Tuesday, October 6, 2009

Reaching Back to the Past in a Time of Flux


















Storytelling has very much been on our minds. In a recent talk to some students at SF State University we'd proposed it is the essence of account planning. Of course, its roots are altogether more human, for storytelling is a crucial cultural mechanism, vibrantly alive today in the digital age of Facebook updates and tweets, of Flickr and blogs.

This latest social media initiative by Virgin on Facebook strikes an appropriate chord with the times, not just because of its invitation to be part of a global village (Marshal McLuhan anyone?) but through its promotion of Elders.














Elders are a timely idea for two reasons:

First, it affirms the idea that there is value to the opinions of generations that precede us. The elderly have become significantly marginalized in US society, not so much due to intent but nonetheless through a shift over time. Retirement communities have removed them from the mainstream and deny us an opportunity to learn from the richness of their experience.

The second reason we think the idea of Elders is timely is because the term harkens back to an earlier time of storytelling, in which their knowledge was shared at the gathering around a communal fire. For sure, it was a time when life expectancy was half what it is today! But like the campfire itself, there is a simplicity, an enduring warmth about the intimacy of physical (rather than distributed) connectedness.

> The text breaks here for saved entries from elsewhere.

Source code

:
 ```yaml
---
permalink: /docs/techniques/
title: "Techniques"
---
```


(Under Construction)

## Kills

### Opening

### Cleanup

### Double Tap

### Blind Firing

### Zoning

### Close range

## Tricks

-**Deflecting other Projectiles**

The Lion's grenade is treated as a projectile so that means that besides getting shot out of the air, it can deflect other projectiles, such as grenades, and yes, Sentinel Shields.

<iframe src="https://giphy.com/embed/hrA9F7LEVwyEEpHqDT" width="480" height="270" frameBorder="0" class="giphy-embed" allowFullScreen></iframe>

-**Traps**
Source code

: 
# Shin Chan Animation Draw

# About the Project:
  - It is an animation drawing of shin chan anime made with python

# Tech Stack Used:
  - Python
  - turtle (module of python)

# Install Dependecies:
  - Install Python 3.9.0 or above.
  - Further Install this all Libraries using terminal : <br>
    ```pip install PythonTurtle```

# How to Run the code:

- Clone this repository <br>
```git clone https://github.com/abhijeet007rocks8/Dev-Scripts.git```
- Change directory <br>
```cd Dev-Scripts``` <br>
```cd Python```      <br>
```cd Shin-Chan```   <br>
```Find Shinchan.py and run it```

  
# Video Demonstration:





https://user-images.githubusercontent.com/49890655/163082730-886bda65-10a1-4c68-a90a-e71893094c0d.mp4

We believe this yearning is in direct response to what confronts so many people today: the contradictions and ambiguity, the uncertainty of extremes, the fragmentation and convergence and of the deeply unsettling flux, one in which the old rules have already given way and nothing has yet has emerged to replace them. We'd say that yearning for 'old ways' for a former time is not isolated. Like the emergence of artisanal character in the world of consumer goods in recent years, it is a response to it. A way of coping with it. Until sureness should return underfoot, there shall be more of it to come.